Report every line below that has the string "веток" in it.
--- Data section Enclosed Below ---
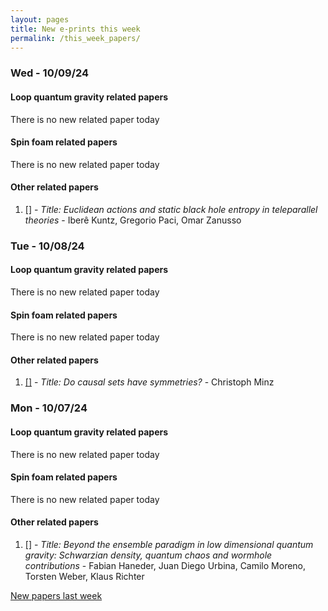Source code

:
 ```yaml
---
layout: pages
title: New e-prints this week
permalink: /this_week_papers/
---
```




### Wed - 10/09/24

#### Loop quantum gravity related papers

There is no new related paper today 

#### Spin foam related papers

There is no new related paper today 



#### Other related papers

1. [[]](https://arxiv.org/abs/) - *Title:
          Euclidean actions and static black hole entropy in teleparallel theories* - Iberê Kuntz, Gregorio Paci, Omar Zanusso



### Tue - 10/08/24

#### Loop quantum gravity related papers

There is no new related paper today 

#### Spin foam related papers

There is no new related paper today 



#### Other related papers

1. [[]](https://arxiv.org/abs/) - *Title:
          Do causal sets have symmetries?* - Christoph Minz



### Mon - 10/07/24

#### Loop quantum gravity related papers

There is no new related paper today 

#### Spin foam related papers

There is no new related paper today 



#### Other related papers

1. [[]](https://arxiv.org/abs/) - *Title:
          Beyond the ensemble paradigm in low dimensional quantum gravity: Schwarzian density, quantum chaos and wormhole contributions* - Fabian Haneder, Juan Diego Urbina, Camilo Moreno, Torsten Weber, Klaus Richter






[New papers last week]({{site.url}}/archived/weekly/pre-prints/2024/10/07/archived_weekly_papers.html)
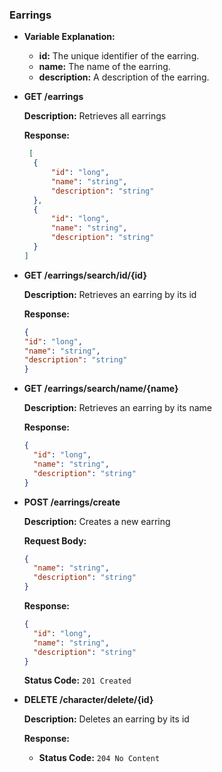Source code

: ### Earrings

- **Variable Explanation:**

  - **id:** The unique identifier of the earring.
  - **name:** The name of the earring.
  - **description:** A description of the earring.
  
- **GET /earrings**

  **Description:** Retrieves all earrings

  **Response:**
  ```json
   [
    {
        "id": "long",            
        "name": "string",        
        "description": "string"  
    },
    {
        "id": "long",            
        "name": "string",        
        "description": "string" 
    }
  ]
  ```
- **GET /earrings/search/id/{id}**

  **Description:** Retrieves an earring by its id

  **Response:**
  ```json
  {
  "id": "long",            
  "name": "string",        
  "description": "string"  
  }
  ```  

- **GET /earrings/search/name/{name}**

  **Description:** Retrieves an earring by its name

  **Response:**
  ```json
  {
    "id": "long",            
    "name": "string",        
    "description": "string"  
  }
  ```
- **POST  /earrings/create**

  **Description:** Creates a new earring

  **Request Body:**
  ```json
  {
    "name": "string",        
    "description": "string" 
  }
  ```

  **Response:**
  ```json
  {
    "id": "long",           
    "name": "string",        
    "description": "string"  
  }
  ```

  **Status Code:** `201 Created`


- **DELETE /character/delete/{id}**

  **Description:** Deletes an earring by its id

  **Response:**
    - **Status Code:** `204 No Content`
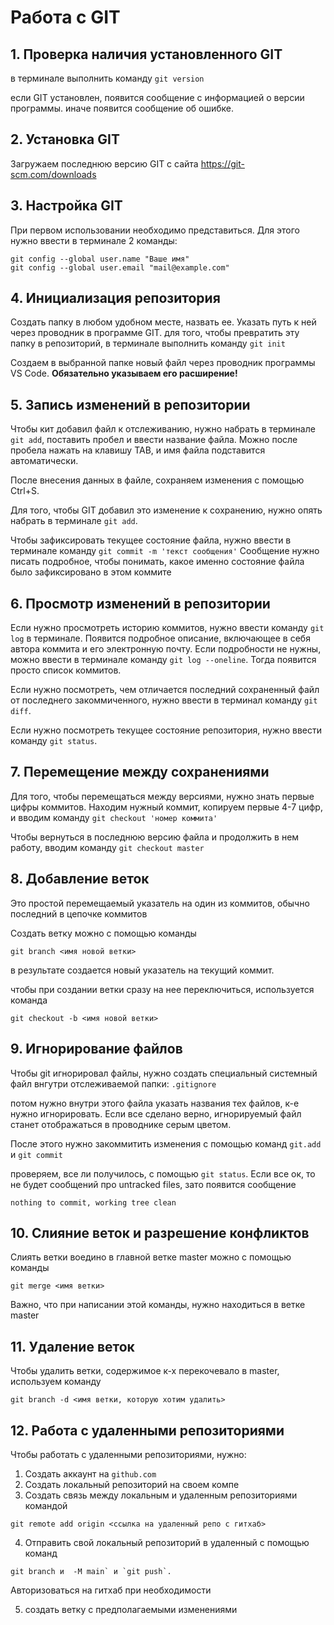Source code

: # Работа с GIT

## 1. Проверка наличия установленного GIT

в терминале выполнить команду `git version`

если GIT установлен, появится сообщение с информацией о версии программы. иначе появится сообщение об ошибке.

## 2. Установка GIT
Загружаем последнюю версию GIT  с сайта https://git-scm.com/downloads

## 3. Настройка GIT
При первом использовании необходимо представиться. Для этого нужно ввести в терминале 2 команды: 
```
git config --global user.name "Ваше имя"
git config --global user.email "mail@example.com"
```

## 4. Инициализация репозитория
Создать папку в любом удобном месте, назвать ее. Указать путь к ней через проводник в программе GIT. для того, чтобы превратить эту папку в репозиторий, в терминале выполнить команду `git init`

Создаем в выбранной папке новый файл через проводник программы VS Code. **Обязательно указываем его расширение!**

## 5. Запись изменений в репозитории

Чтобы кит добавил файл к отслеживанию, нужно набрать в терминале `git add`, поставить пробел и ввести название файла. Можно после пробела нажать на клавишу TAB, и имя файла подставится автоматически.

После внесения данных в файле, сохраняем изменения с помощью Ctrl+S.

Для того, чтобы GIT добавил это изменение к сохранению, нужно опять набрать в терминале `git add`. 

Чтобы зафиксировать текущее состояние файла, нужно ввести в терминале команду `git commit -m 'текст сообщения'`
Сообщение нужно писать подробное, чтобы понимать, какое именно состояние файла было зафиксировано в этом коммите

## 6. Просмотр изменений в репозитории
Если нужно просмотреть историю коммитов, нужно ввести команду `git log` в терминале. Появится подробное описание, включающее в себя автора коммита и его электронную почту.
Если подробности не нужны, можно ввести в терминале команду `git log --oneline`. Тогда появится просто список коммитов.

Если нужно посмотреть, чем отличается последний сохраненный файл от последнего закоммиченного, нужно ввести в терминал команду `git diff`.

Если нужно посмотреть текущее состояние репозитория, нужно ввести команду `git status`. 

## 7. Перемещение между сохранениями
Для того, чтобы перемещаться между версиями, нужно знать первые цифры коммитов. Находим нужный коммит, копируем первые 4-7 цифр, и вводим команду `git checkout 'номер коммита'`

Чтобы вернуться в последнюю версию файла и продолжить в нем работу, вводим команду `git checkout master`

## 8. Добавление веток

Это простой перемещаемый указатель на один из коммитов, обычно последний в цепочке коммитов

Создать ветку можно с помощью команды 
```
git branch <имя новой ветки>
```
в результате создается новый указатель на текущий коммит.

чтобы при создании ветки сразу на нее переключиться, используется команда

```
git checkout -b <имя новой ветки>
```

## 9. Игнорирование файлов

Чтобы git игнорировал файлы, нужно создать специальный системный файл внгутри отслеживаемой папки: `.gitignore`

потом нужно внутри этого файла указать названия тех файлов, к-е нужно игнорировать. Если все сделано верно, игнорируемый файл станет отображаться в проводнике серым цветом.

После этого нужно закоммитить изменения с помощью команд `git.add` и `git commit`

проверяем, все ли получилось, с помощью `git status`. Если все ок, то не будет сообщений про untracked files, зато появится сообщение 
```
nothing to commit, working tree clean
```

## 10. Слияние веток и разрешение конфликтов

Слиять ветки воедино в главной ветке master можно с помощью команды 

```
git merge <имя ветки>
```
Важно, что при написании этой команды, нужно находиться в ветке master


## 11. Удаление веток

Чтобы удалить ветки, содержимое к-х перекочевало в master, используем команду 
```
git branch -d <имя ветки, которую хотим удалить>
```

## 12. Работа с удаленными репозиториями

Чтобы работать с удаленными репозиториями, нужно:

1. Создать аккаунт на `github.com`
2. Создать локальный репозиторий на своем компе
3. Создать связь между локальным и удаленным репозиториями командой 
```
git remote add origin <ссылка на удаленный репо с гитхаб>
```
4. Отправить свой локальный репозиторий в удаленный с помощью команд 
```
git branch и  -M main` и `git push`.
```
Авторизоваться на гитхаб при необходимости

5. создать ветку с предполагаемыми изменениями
--- End of Enclosed Data section ---
Response:
## 8. Добавление веток
## 10. Слияние веток и разрешение конфликтов
## 11. Удаление веток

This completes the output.